Plain-text document sources:
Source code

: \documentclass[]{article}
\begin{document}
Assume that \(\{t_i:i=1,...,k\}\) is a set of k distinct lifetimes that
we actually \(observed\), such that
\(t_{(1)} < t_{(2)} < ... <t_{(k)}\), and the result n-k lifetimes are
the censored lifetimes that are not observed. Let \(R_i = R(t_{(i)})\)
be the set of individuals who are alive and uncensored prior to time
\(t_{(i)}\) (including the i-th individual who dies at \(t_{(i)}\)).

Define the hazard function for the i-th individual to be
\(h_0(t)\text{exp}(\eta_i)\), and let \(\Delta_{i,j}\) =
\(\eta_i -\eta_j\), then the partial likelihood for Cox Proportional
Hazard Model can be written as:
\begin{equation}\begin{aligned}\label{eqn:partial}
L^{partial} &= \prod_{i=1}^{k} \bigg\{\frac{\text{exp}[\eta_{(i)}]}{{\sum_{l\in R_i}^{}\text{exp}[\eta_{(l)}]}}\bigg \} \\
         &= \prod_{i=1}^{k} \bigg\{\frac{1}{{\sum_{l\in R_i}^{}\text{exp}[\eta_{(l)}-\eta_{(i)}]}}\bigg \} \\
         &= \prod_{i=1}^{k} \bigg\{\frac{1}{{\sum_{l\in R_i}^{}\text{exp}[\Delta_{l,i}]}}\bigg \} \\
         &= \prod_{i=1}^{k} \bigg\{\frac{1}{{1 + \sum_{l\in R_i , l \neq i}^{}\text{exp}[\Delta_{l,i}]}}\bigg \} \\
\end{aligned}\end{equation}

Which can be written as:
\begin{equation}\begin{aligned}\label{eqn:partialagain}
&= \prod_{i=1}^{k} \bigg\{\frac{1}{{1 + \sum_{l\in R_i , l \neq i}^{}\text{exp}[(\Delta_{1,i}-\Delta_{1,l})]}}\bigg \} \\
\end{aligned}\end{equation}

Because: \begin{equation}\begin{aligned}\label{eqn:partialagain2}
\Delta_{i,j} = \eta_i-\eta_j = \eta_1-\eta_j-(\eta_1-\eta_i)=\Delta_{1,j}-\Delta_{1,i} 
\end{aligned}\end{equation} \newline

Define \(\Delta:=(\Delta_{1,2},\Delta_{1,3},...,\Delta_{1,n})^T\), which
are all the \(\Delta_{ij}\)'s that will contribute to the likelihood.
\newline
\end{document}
---
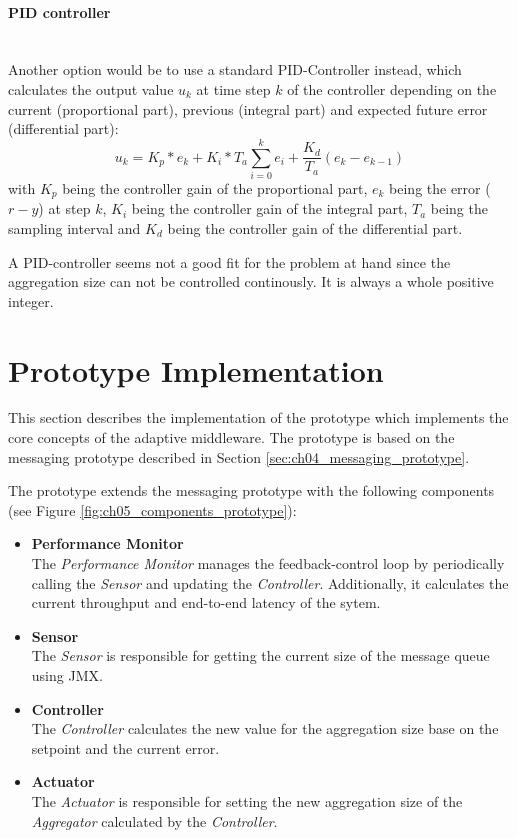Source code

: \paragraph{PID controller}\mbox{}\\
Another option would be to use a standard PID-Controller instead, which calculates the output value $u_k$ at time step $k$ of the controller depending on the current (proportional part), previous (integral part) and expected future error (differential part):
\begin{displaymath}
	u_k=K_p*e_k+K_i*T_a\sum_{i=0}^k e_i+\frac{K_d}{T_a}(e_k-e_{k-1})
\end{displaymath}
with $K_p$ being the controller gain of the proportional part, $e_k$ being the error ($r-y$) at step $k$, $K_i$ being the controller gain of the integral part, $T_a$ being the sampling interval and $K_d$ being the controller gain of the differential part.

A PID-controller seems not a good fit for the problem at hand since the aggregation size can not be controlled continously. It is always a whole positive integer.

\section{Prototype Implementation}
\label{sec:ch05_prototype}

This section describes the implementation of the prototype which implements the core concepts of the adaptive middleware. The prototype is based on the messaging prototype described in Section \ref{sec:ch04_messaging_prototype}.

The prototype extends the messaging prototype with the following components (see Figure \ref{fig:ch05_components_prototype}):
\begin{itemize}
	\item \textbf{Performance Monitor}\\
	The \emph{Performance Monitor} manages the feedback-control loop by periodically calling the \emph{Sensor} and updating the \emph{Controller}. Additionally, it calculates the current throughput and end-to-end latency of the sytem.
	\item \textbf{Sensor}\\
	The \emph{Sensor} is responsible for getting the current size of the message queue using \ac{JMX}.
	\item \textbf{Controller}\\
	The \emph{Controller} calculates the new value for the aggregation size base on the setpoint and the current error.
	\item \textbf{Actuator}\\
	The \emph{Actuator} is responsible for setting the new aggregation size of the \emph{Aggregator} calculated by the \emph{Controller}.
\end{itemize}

PROBLEM: Only a number is wanted here: how many lines of the records above include the string "emph"?

REPLY: 4